Adrian Schumacher, Stabsmitarbeiter Amt für Wirtschaft und Arbeit, Volkswirtschaftsdepartement

«Jetzt lernen wir mehr als die Schülerinnen und Schüler»! Diese wunderbare Aussage machte eine Lehrperson, als sie während des Fernunterrichts unser Lernfördersystem Lernlupe entdeckte. Ich bin mir bewusst, dass mein Kommentar gleichzeitig eine Wertung ist: Wenn alle bereit sind zu lernen, werden die Lernfördersysteme einen sicheren Platz im Schulalltag einnehmen. Geht es doch darum, dass diese elektronischen Hilfsmittel uns dort unterstützen, wo sie etwas schneller und besser können. Viele Lehrpersonen haben während des Fernunterrichts diese Vorteile entdeckt und wir haben viele positive Rückmeldungen bekommen. Trotzdem zweifle ich, dass mir in zwanzig Jahren jemand mit immer noch spürbarer Dankbarkeit erzählt, dass Lernlupe damals die ganz grosse Entdeckung war. Denn vieles, was bis anhin den Schulalltag ausmachte, ist dieses Jahr auf den Kopf gestellt. Die Begegnungen mit den Kindern finden nicht mehr wie gewohnt statt, die täglichen Rituale fehlen, die Spontanität, das Miteinander. Wirklich Essentielles aus meiner Sicht. Deshalb bin ich überzeugt, dass nach der Pandemie fast noch stärker die analoge Welt den Schulalltag prägen wird. Und ganz nebenbei – fast unbemerkt – wird die digitale Welt ihren Platz im Schulalltag bekommen.

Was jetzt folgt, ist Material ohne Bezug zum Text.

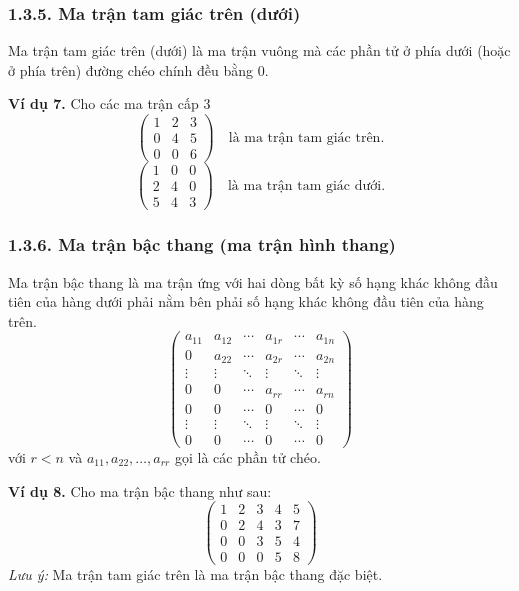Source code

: \subsubsection*{1.3.5. Ma trận tam giác trên (dưới)}
Ma trận tam giác trên (dưới) là ma trận vuông mà các phần tử ở phía dưới (hoặc ở phía trên) đường chéo chính đều bằng 0.

\textbf{Ví dụ 7.} Cho các ma trận cấp 3
\[
\begin{pmatrix}
1 & 2 & 3 \\
0 & 4 & 5 \\
0 & 0 & 6
\end{pmatrix}
\quad \text{là ma trận tam giác trên.}
\]
\[
\begin{pmatrix}
1 & 0 & 0 \\
2 & 4 & 0 \\
5 & 4 & 3
\end{pmatrix}
\quad \text{là ma trận tam giác dưới.}
\]

\subsubsection*{1.3.6. Ma trận bậc thang (ma trận hình thang)}
Ma trận bậc thang là ma trận ứng với hai dòng bất kỳ số hạng khác không đầu tiên của hàng dưới phải nằm bên phải số hạng khác không đầu tiên của hàng trên.
\[
\begin{pmatrix}
a_{11} & a_{12} & \cdots & a_{1r} & \cdots & a_{1n} \\
0 & a_{22} & \cdots & a_{2r} & \cdots & a_{2n} \\
\vdots & \vdots & \ddots & \vdots & \ddots & \vdots \\
0 & 0 & \cdots & a_{rr} & \cdots & a_{rn} \\
0 & 0 & \cdots & 0 & \cdots & 0 \\
\vdots & \vdots & \ddots & \vdots & \ddots & \vdots \\
0 & 0 & \cdots & 0 & \cdots & 0
\end{pmatrix}
\]
với \( r < n \) và \( a_{11}, a_{22}, \ldots, a_{rr} \) gọi là các phần tử chéo.

\textbf{Ví dụ 8.} Cho ma trận bậc thang như sau:
\[
\begin{pmatrix}
1 & 2 & 3 & 4 & 5 \\
0 & 2 & 4 & 3 & 7 \\
0 & 0 & 3 & 5 & 4 \\
0 & 0 & 0 & 5 & 8
\end{pmatrix}
\]
\textit{Lưu ý:} Ma trận tam giác trên là ma trận bậc thang đặc biệt.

Claudia Coray, Bereichsleiterin Lehrmittelverlag, Bildungsdepartement

Mit Regierungsrätin Laura Bucher besuchte ich diesen Sommer den Caritas-Markt in St. Gallen. Hier können Menschen mit wenig Geld Lebensmittel und Artikel des täglichen Gebrauchs stark vergünstigt einkaufen. Dieses Angebot hat im Zuge der Corona-Krise einen enormen Zulauf bekommen. Der Besuch hat mir vor Augen geführt, dass Armut in unserer Wohlstandsgesellschaft oft nicht sichtbar und vielfach mit einer grossen Scham belegt ist. Im Kanton St. Gallen gelten statistisch zirka 70 000 Menschen als arm beziehungsweise armutsgefährdet, also rund 14 Prozent unserer Bevölkerung. Die Ursachen sind vielfältig: prekäre Arbeitsbedingungen, ein Arbeitsplatzverlust, eine plötzliche Erkrankung oder eine kinderreiche Familie und der Schritt in die Armut ist nicht weit. Diese Men­schen kamen bereits in der Vor-Corona-Zeit finanziell nur knapp über die Runden. Durch die wirtschaftli­chen Folgen der Corona-Krise haben sich die Situationen von Armutsgefährdeten in unserem Kanton nochmals zusätzlich verschärft. So kann eine 20-prozentige Lohneinbusse aufgrund von Kurzarbeit dazu führen, dass sie das finanzielle Gleichgewicht verlieren. Kommt hinzu: Oft wird solche Armut an die nächste Generation vererbt. Es muss deshalb heute und in Zukunft in unserem Interesse sein, dass sich Bevölkerung und Staat mit armutsgefährdeten Menschen solidarisch zeigen. Das hat uns Corona gelehrt.

Übrigens: Der Verkaufsrenner im Caritas-Markt sind kleine Kerzen. Sie werden oft für die Kinder gekauft. Denn mit einer kleinen Verzierung können sie als schönes und vor allem günstiges Geschenk für einen Kindergeburtstag verwendet werden.